This Wednesday, Priebus was asked about those remarks and decided to double down:

On Wednesday, MSNBC host Thomas Roberts gave Priebus a chance to revise his remarks.

“I’m not going to walk back,” the RNC chairman insisted. “I’ll double down on it. This war on women is a fiction that the Democrats have created. And the real war on women is the war that this president has put forward on the American people by not following through on his promises, by having women disproportionately effected by the Obama economy.”

“How can you say that it’s a fiction, though, if you stand of the record of what the Republican Party has said and done?” Roberts wondered, noting that all of the remaining GOP presidential candidates had promised to eliminate funds for family planning and Republican-controlled state legislatures had pushed through 90 anti-abortion bills in 2011.

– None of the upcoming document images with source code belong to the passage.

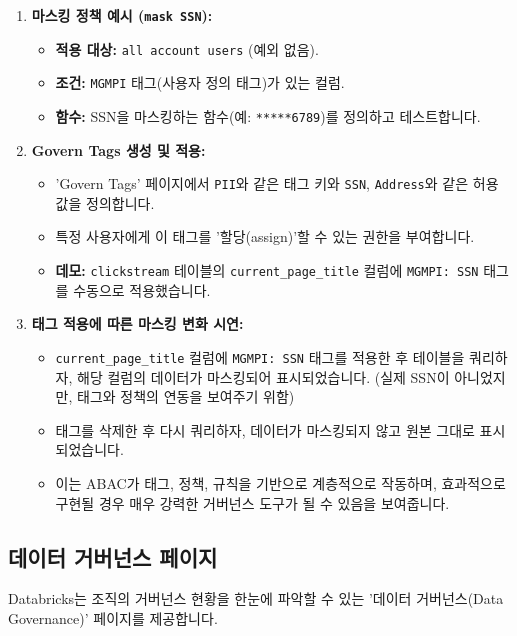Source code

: \documentclass[11pt,a4paper]{article}
\begin{document}
\begin{enumerate}
\begin{itemize}
    \end{itemize}
    \item \textbf{마스킹 정책 예시 (\texttt{mask SSN}):}
    \begin{itemize}
        \item \textbf{적용 대상:} \texttt{all account users} (예외 없음).
        \item \textbf{조건:} \texttt{MGMPI} 태그(사용자 정의 태그)가 있는 컬럼.
        \item \textbf{함수:} SSN을 마스킹하는 함수(예: \texttt{*****6789})를 정의하고 테스트합니다.
    \end{itemize}
    \item \textbf{Govern Tags 생성 및 적용:}
    \begin{itemize}
        \item 'Govern Tags' 페이지에서 \texttt{PII}와 같은 태그 키와 \texttt{SSN}, \texttt{Address}와 같은 허용 값을 정의합니다.
        \item 특정 사용자에게 이 태그를 '할당(assign)'할 수 있는 권한을 부여합니다.
        \item \textbf{데모:} \texttt{clickstream} 테이블의 \texttt{current\_page\_title} 컬럼에 \texttt{MGMPI: SSN} 태그를 수동으로 적용했습니다.
    \end{itemize}
    \item \textbf{태그 적용에 따른 마스킹 변화 시연:}
    \begin{itemize}
        \item \texttt{current\_page\_title} 컬럼에 \texttt{MGMPI: SSN} 태그를 적용한 후 테이블을 쿼리하자, 해당 컬럼의 데이터가 마스킹되어 표시되었습니다. (실제 SSN이 아니었지만, 태그와 정책의 연동을 보여주기 위함)
        \item 태그를 삭제한 후 다시 쿼리하자, 데이터가 마스킹되지 않고 원본 그대로 표시되었습니다.
        \item 이는 ABAC가 태그, 정책, 규칙을 기반으로 계층적으로 작동하며, 효과적으로 구현될 경우 매우 강력한 거버넌스 도구가 될 수 있음을 보여줍니다.
    \end{itemize}
\end{enumerate}

\subsection*{데이터 거버넌스 페이지}

Databricks는 조직의 거버넌스 현황을 한눈에 파악할 수 있는 '데이터 거버넌스(Data Governance)' 페이지를 제공합니다.
\end{document}
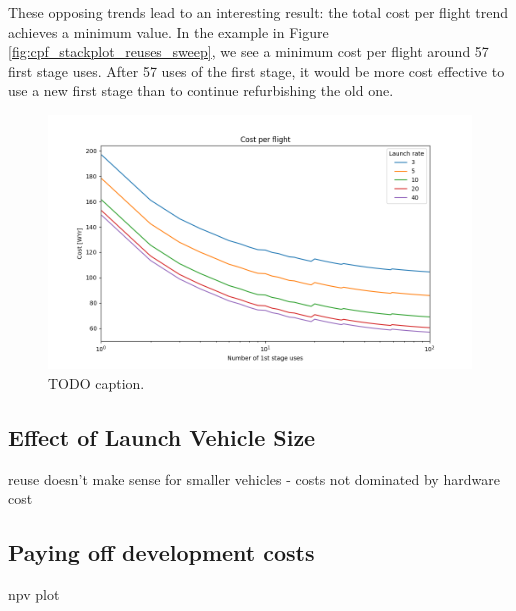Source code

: \documentclass[conf]{new-aiaa}
\begin{document}
These opposing trends lead to an interesting result: the total cost per flight trend achieves a minimum value. In the example in Figure \ref{fig:cpf_stackplot_reuses_sweep}, we see a minimum cost per flight around 57 first stage uses. After 57 uses of the first stage, it would be more cost effective to use a new first stage than to continue refurbishing the old one. 

\begin{figure}[hbt!]
    \centering
    \includegraphics[width=\textwidth]{../../lvreuse/analysis/combined/plots/cpf_reuses_sweep_vary_launch_rate}
    \caption{\label{fig:cpf_reuses_sweep_vary_launch_rate} TODO caption.}
\end{figure}

\subsection{Effect of Launch Vehicle Size}
reuse doesn't make sense for smaller vehicles - costs not dominated by hardware cost

\subsection{Paying off development costs}
npv plot


\end{document}
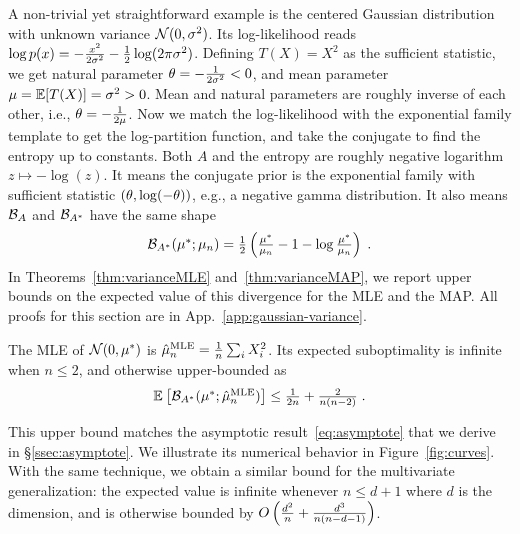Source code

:A non-trivial yet straightforward example is the centered Gaussian distribution with unknown variance ${\mathcal N}(0,\sigma^2)$.
Its log-likelihood reads $\log p(x) = -\frac{x^2}{2 \sigma^2} - \frac{1}{2}\log(2\pi \sigma^2)$.
Defining $T(X)=X^2$ as the sufficient statistic, we get natural parameter $\theta = -\frac{1}{2 \sigma^2} <0$, and mean parameter $\mu=\operatorname{\mathbb{E}}[T(X)] = \sigma^2 >0$.
Mean and natural parameters are roughly inverse of each other, i.e., $\theta = -\frac{1}{2 \mu}$.
Now we match the log-likelihood with the exponential family template to get the log-partition function, and take the conjugate to find the entropy
up to constants.
Both $A$ and  the entropy are roughly negative logarithm $z\mapsto - \log(z)$.
It means the conjugate prior is the exponential family with sufficient statistic $(\theta, \log(-\theta) )$, e.g., a negative gamma distribution.
It also means ${\mathcal B}_A$ and ${\mathcal B}_{A^*}$ have the same shape
\begin{align}
	\textstyle {\mathcal B}_{A^*}( \mu^*; \mu_n)
	= \frac{1}{2} \left ( \frac{\mu^*}{ \mu_n} - 1 - \log  \frac{\mu^*}{ \mu_n} \right) \; .
\end{align}
In Theorems~\ref{thm:varianceMLE} and~\ref{thm:varianceMAP}, we report upper bounds on the expected value of this divergence for the MLE and the MAP.
All proofs for this section are in App.~\ref{app:gaussian-variance}.
\begin{theorem}
\label{thm:varianceMLE}
	The MLE of ${\mathcal N}(0,\mu^*)$ is $\hat {\mu}_n^\text{MLE} = \frac{1}{n} \sum_i X_i^2 $.
	Its expected suboptimality is infinite when $n\leq 2$, and otherwise upper-bounded as
	\begin{align}
		 \textstyle  \mathbb{E}_{} \left[ {\mathcal B}_{A^*}( \mu^*; \hat {\mu}_n^\text{MLE})  \right] 
			\leq \frac{1}{2n} +\frac{2}{n(n-2)} \; .
			\label{eq:MLE_rate}
	\end{align}
\end{theorem}
This upper bound matches the asymptotic result~\eqref{eq:asymptote} that we derive in \S\ref{ssec:asymptote}.
We illustrate its numerical behavior in Figure~\ref{fig:curves}.
With the same technique, we obtain a similar bound for the multivariate generalization: the expected value is infinite whenever $n \leq d+1$ where $d$ is the dimension, and is otherwise bounded by $O\left(\frac{d^2}{n} + \frac{d^3}{n(n-d-1)}\right)$.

“Because it is a fiction, Thomas,” Priebus replied. “It’s a fiction because, number one, there is no war on women. … The fact of the matter is that the real war on women, the actual thing that I think most women in this country are most concerned about, which is a good job, a good family, being able to live the American dream, provide for your kids and your family, that war on women is being perpetrated by President Barack Obama.”

Thomas actually did a pretty good job of pushing back at Priebus' arguments and pointed out the record number of anti-abortion legislation passed by the Republicans and their attacks on Planned Parenthood.

“You can’t discount the fact that we almost took the government to the brink of closing Planned Parenthood,” Thomas pressed.

“The world will continue,” the RNC chairman quipped. “I don’t buy your argument. I happen to believe that you can be pro-women and pro-life. You don’t. That’s the problem, Thomas.”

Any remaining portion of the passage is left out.